I'm not sure I'd have asked him. I'd have moved £2k for myself and wait for him to ask me why I'd moved the money....

somekindofmother · 24/09/2016 12:38

if you have any money in the joint account left move it to your account. it might be something innocent but incase it's not you should also financially protect yourself if possible.

my oh probably wouldn't notice (as I'm in charge of managing finances, so unless he wants to buy something ridiculous he never checks the accounts) I would notice and be furious as I manage the finances and £2k would throw a right spanner in the works.

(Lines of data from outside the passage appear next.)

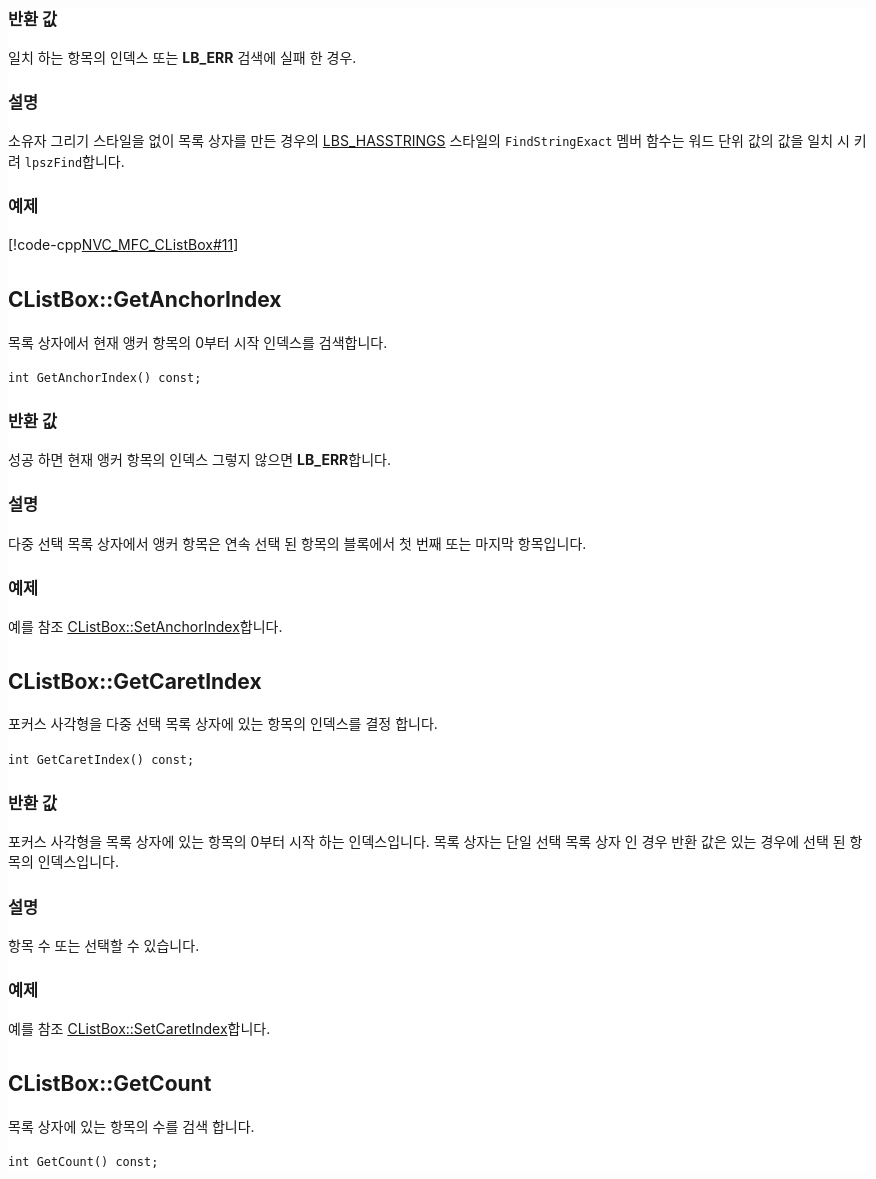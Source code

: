 ### <a name="return-value"></a>반환 값  
 일치 하는 항목의 인덱스 또는 **LB_ERR** 검색에 실패 한 경우.  
  
### <a name="remarks"></a>설명  
 소유자 그리기 스타일을 없이 목록 상자를 만든 경우의 [LBS_HASSTRINGS](../../mfc/reference/styles-used-by-mfc.md#list-box-styles) 스타일의 `FindStringExact` 멤버 함수는 워드 단위 값의 값을 일치 시 키 려 `lpszFind`합니다.  
  
### <a name="example"></a>예제  
 [!code-cpp[NVC_MFC_CListBox#11](../../mfc/codesnippet/cpp/clistbox-class_11.cpp)]  
  
##  <a name="getanchorindex"></a>CListBox::GetAnchorIndex  
 목록 상자에서 현재 앵커 항목의 0부터 시작 인덱스를 검색합니다.  
  
```  
int GetAnchorIndex() const;  
```  
  
### <a name="return-value"></a>반환 값  
 성공 하면 현재 앵커 항목의 인덱스 그렇지 않으면 **LB_ERR**합니다.  
  
### <a name="remarks"></a>설명  
 다중 선택 목록 상자에서 앵커 항목은 연속 선택 된 항목의 블록에서 첫 번째 또는 마지막 항목입니다.  
  
### <a name="example"></a>예제  
  예를 참조 [CListBox::SetAnchorIndex](#setanchorindex)합니다.  
  
##  <a name="getcaretindex"></a>CListBox::GetCaretIndex  
 포커스 사각형을 다중 선택 목록 상자에 있는 항목의 인덱스를 결정 합니다.  
  
```  
int GetCaretIndex() const;  
```  
  
### <a name="return-value"></a>반환 값  
 포커스 사각형을 목록 상자에 있는 항목의 0부터 시작 하는 인덱스입니다. 목록 상자는 단일 선택 목록 상자 인 경우 반환 값은 있는 경우에 선택 된 항목의 인덱스입니다.  
  
### <a name="remarks"></a>설명  
 항목 수 또는 선택할 수 있습니다.  
  
### <a name="example"></a>예제  
  예를 참조 [CListBox::SetCaretIndex](#setcaretindex)합니다.  
  
##  <a name="getcount"></a>CListBox::GetCount  
 목록 상자에 있는 항목의 수를 검색 합니다.  
  
```  
int GetCount() const;  
```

I'm not sure I'd have asked him. I'd have moved £2k for myself and wait for him to ask me why I'd moved the money....

mummyto2monkeys · 24/09/2016 12:47

Absolutely not OK, my dh and I have a joint account and we check with each other before making any big purchases! I would be freaking out if I were you, as £2000 would max our account and overdraft!

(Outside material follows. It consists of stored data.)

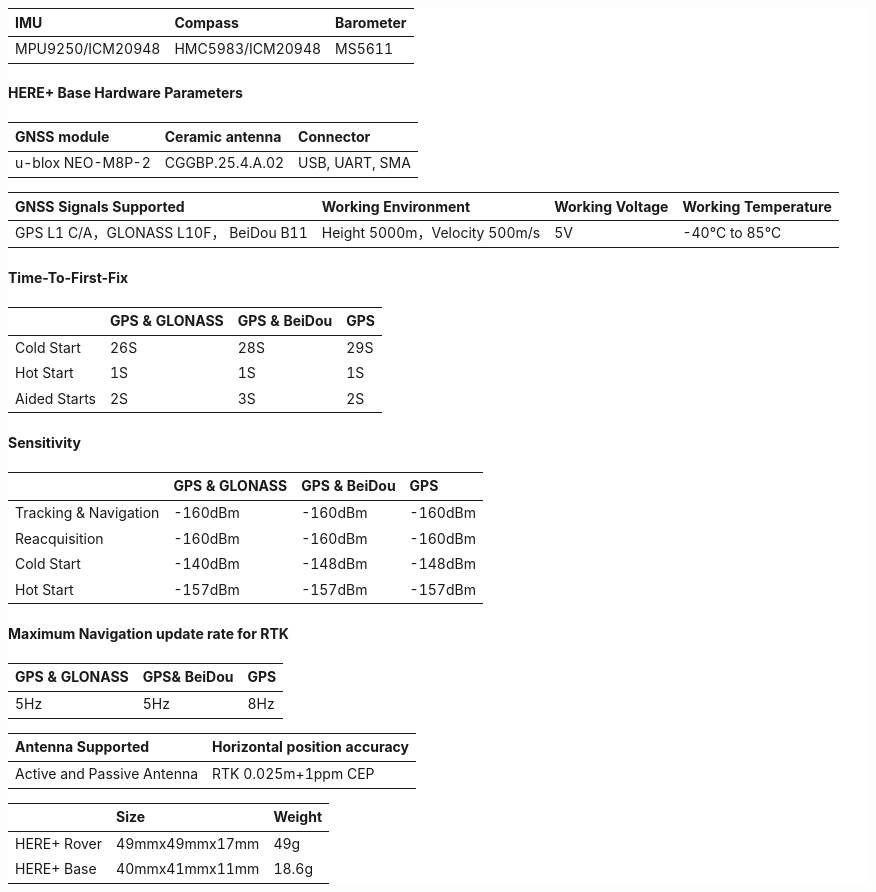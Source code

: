 | IMU | Compass | Barometer |
| :--- | :--- | :--- |
| MPU9250/ICM20948 | HMC5983/ICM20948 | MS5611 |

#### HERE+ Base Hardware Parameters

| GNSS module | Ceramic antenna | Connector |
| :--- | :--- | :--- |
| u-blox NEO-M8P-2 | CGGBP.25.4.A.02 | USB, UART, SMA |

| GNSS Signals Supported | Working Environment | Working Voltage | Working Temperature |
| :--- | :--- | :--- | :--- |
| GPS L1 C/A，GLONASS L10F， BeiDou B11 | Height 5000m，Velocity 500m/s | 5V | -40℃ to 85℃ |

#### Time-To-First-Fix

|  | GPS & GLONASS | GPS & BeiDou | GPS |
| :--- | :--- | :--- | :--- |
| Cold Start | 26S | 28S | 29S |
| Hot Start | 1S | 1S | 1S |
| Aided Starts | 2S | 3S | 2S |

#### Sensitivity

|  | GPS & GLONASS | GPS & BeiDou | GPS |
| :--- | :--- | :--- | :--- |
| Tracking & Navigation | -160dBm | -160dBm | -160dBm |
| Reacquisition | -160dBm | -160dBm | -160dBm |
| Cold Start | -140dBm | -148dBm | -148dBm |
| Hot Start | -157dBm | -157dBm | -157dBm |

#### Maximum Navigation update rate for RTK

| GPS & GLONASS | GPS& BeiDou | GPS |
| :--- | :--- | :--- |
| 5Hz | 5Hz | 8Hz |

| Antenna Supported | Horizontal position accuracy |
| :--- | :--- |
| Active and Passive Antenna | RTK 0.025m+1ppm CEP |

|  | Size | Weight |
| :--- | :--- | :--- |
| HERE+ Rover | 49mmx49mmx17mm | 49g |
| HERE+ Base | 40mmx41mmx11mm | 18.6g |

Do you have a birthday coming up?

ImperialBlether · 24/09/2016 12:55

Is there any chance he's gambling? Can you access his account?

SleepingTiger · 24/09/2016 13:09

Vices (gambling, prostitutes)
Surprise present (doubtful if > one month income)
Blackmail
Deposit for rent (leaving you)
Car bashed, uninsured, hiding the repair from you
Something else

Only because he knows the transfer is going to come to light, there is only one of the above which will also come to light. Just a hunch, hope I am not right.

TheHobbitMum · 24/09/2016 13:14

A £2k spend in our house would he discussed, absolutely! I'd be horrified if DH spent or took that level of money without saying anything.

hippydippybaloney · 24/09/2016 13:19

As others have said, it depends how much that is to you

FairyDogMother11 · 24/09/2016 13:35

I agree with other posters, that sort of spend should be discussed. If it were a surprise holiday or especially an engagement ring for example, I wouldn't be too happy that it was coming out of the joint account. I'd be more than happy to spend money on a holiday/car etc but would expect it, if it were coming out of joint funds, to be discussed first. £2000 is a lot of money! If he needed the money for whatever reason or vice versa, and we had it to spare, it would not be an issue but these things need to be talked about.

SusieQwhereareyou · 24/09/2016 14:36

I don't think it is that relevant whether or not it is considered a large sum for you. My partner earns a lot more than me and has a business so moves money around a lot. He wouldn't consider £2k a lot of money - although I would - but any money in the joint account to which we both contribute - is just that, joint money. It shouldn't be being moved around without discussion whether it is £200 or £2000.

Figgygal · 24/09/2016 14:40

Id go batshit and want to know where it had gone quite frankly!! Away or not I couldn't hold my tongue I'd be on phone finding out

WhisperingLoudly · 24/09/2016 14:44

susieQ we run our joint account differently - its joint money but individually we can make decisions regarding it.

Were pretty laid back about cash though and have a reasonable "float" in the account though so there's no concern that one of us removing money would impact on something else.